反抗の意思があると知られれば、《魔女の契約書》で完全に自由を奪われてしまうだろう。
「……ん?」
そこで、クロスは気付く。
牢屋の見張り達が、何やら話していたかと思うと、その場から姿を消した。
地上へと向かっていったようだ。
外で何か起こっているのだろうか?
『クロス、クロス』
そこで、クロスに声を掛けてきたのは背後に浮かぶ女神エレオノールだった。
『あの《魔女の契約書》は、私がなんとかしてきます』
「え?」
『ほら、私ならこうして牢屋の外に出られますし』
そう言って、エレオノールは鉄格子を擦り抜けて廊下へと出る。
「しかし、女神様はあくまでも概念的な存在。この世界の物質に触れることは出来ないはず……」
『ならば、肉体を得れば良いのです』
そこで、エレオノールがドヤ顔を決める。
『クロスの魔力を用いることで、私は《極点魔法》――《天弓》へと姿を変えられます。その理屈を応用するのです』
「というと?」
『《極点魔法》を使う要領で魔力を発動し、私をこの姿のまま実体化するようイメージするのです! どうですか、名案でしょう!』
「そんな、簡単にできるわけ……」
『ものは試しですよ、クロス! それに、修行期間わずかで《極点魔法》を習得したあなたなら容易い事! 何より、あんなタヌキ親父達に良いようにされているわけにはいきませんよ!』
ふんふんと、若干興奮状態のエレオノール。
クロスは大人しく、言うとおりにやってみる。
《極点魔法》――《天弓》を発動する要領で魔力を発露。
しかし、今回はエレオノールをそのままの姿で実体化させるように、イメージし……。
「……えぇ……本当にできた」
「どうですか! 流石クロス! 天才ですね!」
牢屋の外に、普段クロスしか見ることのできない美しく神秘的な姿をした女神――エレオノールが出現していた。
「え、え? ど、どなたですか……」
突如現れたエレオノールを前に、マーレットもビックリしている。
「マーレットさん、改めて紹介します。
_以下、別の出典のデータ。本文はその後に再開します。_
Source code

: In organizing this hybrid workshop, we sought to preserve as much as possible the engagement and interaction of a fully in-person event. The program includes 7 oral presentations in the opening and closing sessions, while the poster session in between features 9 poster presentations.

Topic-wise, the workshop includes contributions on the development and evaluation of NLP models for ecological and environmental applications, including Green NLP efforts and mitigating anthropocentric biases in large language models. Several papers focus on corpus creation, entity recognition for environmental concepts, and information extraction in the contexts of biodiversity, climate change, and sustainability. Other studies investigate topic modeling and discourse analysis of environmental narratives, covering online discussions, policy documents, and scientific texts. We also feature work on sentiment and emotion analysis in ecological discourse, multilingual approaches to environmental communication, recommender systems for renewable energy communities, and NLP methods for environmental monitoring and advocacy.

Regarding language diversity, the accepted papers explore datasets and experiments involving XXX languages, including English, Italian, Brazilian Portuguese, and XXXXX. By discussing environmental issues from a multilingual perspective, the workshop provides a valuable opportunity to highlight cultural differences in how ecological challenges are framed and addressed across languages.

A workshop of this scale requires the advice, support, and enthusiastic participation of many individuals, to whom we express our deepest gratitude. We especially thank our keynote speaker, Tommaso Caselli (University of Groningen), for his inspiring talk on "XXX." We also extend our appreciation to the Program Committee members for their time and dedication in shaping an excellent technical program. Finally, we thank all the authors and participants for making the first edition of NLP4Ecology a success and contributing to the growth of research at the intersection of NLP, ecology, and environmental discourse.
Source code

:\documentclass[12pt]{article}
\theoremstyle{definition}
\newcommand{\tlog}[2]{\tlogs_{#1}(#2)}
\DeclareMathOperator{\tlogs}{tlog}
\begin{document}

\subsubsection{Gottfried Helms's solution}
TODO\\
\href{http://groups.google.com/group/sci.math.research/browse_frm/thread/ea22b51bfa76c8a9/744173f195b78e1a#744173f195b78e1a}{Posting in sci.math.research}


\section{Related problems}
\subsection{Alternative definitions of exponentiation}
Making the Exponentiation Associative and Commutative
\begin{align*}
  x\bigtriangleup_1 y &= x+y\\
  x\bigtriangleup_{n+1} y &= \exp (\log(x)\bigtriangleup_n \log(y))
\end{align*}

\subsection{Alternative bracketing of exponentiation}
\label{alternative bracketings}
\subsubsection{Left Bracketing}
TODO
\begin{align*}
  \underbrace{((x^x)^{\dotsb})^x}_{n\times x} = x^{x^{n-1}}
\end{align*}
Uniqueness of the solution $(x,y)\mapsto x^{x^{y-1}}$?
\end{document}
こちらの方は僕が普段話し掛けている女神様。神聖教会の信仰対象、女神エレオノール様です」
「この方が……」
「うひゃあっ! 直接地面に立つというのもなんだか変な感覚ですね! 肉体を持つというのはこんな感じなのですか、うひゃひゃくすぐったい!」
自分で自分の体を撫で回し、何故かハイテンションになって騒いでいる女神様。
まったく神秘性を感じさせない彼女を前に、マーレットも唖然としている。
「ええと、女神様……あまり無駄な時間を使わないで下さい……」
一応、エレオノールが顕現している間は《極点魔法》を使用しているのと同じだけの魔力を消費していることになる。
「結構しんどいですし、長くは持ちません」
「おっと、わかっていますよ! では、行ってきますね」
「あまり無茶はしないで下さいね、女神様。危険を察知したら、すぐに帰って来て下さい」
クロスが囁くと、エレオノールは静かにグッとガッツポーズをして見せた。
かくして、《魔女の契約書》を奪うため、エレオノールの隠密行動が開始した。